*Jornalista e mestranda em Comunicação e Informação pela UFRGS, morou dois anos na China
A decisão do governo chinês de aliviar o planejamento familiar e terminar com a política do filho único vai trazer uma série de impactos econômicos e culturais. A mudança já era esperada.

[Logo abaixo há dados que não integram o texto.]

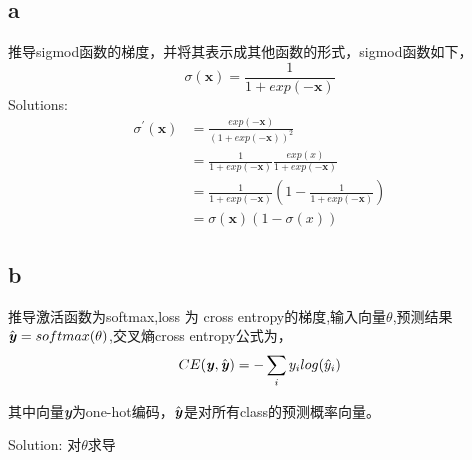 \documentclass[twoside,nofonts,fancyhdr,openany,UTF8,fleqn]{ctexart} %
\begin{document}
\subsection{a}
推导sigmod函数的梯度，并将其表示成其他函数的形式，sigmod函数如下，
\begin{equation}
 \sigma(\textbf{x}) = \frac{1}{1+exp(-\textbf{x})} 
\end{equation}
Solutions:
\begin{align}
\sigma^\prime(\textbf{x})  & = \frac{exp(-\textbf{x})}{(1+exp(-\textbf{x}))^2} \\
		& = \frac{1}{1+exp(-\textbf{x})}\frac{exp(x)}{1+exp(-\textbf{x})} \\
	& = \frac{1}{1+exp(-\textbf{x})}(1- \frac{1}{1+exp(-\textbf{x})})	\\
	& = \sigma(\textbf{x})(1-\sigma(x))
\end{align}

\subsection{b} 
推导激活函数为softmax,loss 为 cross entropy的梯度,输入向量$\theta$,预测结果$\hat{\textbf{\emph{y}}}=softmax(\theta)$,交叉熵cross entropy公式为，
\begin{equation}
CE(\textbf{\emph{y}}, \hat{\textbf{\emph{y}}}) = - \sum_{i}y_ilog(\hat{y}_i)
\end{equation}

其中向量\textbf{\emph{y}}为one-hot编码，$\hat{\textbf{\emph{y}}}$是对所有class的预测概率向量。

Solution:
对$\theta$求导
\end{document}
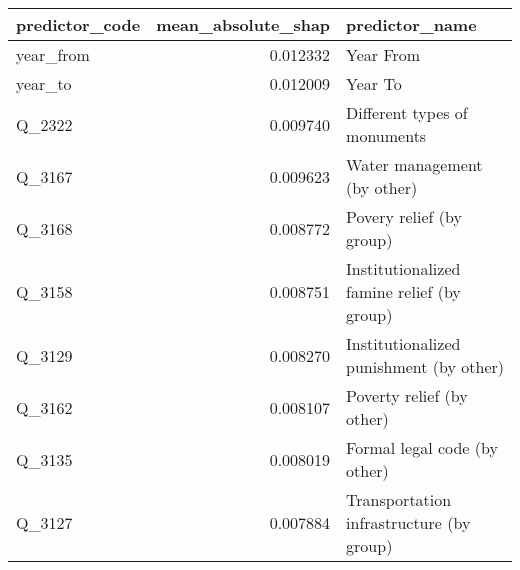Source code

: \begin{tabular}{lrl}
\toprule
predictor_code & mean_absolute_shap & predictor_name \\
\midrule
year_from & 0.012332 & Year From \\
year_to & 0.012009 & Year To \\
Q_2322 & 0.009740 & Different types of monuments \\
Q_3167 & 0.009623 & Water management (by other) \\
Q_3168 & 0.008772 & Povery relief (by group) \\
Q_3158 & 0.008751 & Institutionalized famine relief (by group) \\
Q_3129 & 0.008270 & Institutionalized punishment (by other) \\
Q_3162 & 0.008107 & Poverty relief (by other) \\
Q_3135 & 0.008019 & Formal legal code (by other) \\
Q_3127 & 0.007884 & Transportation infrastructure (by group) \\
\bottomrule
\end{tabular}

Em 2013, o governo anunciou uma flexibilização e, em julho desse ano, a Comissão Nacional de Saúde e Planejamento Familiar havia sinalizado publicamente a possibilidade de estender a todos o direito de ter dois filhos.
As razões, claro, são econômicas. O anúncio foi feito durante encontro do Partido Comunista focado em reformas financeiras e a manutenção do crescimento entre 2016 e 2020. Pela primeira vez em décadas, a população em idade ativa caiu, o que vai causar um desequilíbrio demográfico. Na prática, vai faltar mão-de-obra para fazer o país andar.
As mudanças culturais, entretanto, devem ser maiores. O país se acostumou com anos de muito mimo de seis adultos em uma só criança (mais ainda se essa criança fosse um menino). O filho único era o depositário dos sonhos de pai, mãe, avós paternos e maternos, que faziam tudo por ele. Não só pelos desejos de um futuro brilhante e bem-sucedido, mas também para ter quem olhasse por eles na velhice, como manda a tradição do país. Fora a desvalorização do nascimento de meninas, que gerou um infanticídio que se tornou problema de direitos humanos nas décadas de 1980 e 1990, com sanções sérias para médicos que revelavam o sexo dos bebês durante o pré-natal.
Além disso, foram décadas em que algumas palavras deixaram de fazer parte do vocabulário do dia a dia: 弟弟 (dì di, irmão mais novo), 哥哥 (gē ge, irmão mais velho), 姐姐 (jiě jie, irmã mais velha) e 妹妹 (mèi mèi, irmã mais nova) já eram raridades nas famílias. Como a cultura chinesa dá nome para cada grau do parentesco de acordo com a linha de ascendência (materna ou paterna) e a idade, todo um vocabulário específico para designar tios, primos, primas e sobrinhos estava rapidamente desaparecendo.
Muitos chineses passaram décadas "dando jeitinhos" para tentar burlar a lei e ter mais filhos, mas a expectativa é que, mesmo com a autorização governamental, o crescimento populacional deve ser lento. A geração que nasceu na década de 1980 já teve seu filho único e não parece muito interessada em despender mais tempo, dinheiro e expectativas em uma nova criança. Nos dois anos em que vivi em Beijing, convivendo com amigos e colegas de trabalho chineses, vi casais se frustrando pela impossibilidade de ter uma casa com mais risos infantis, mas também vi jovens aliviadas pela lei, já que a pressão para ser mãe em tempo integral era muito menor quando se tinha apenas uma criança. A mudança é grande e significativa. Agora, é esperar e ver se os chineses atendem ao pedido do governo por mais mão-de-obra.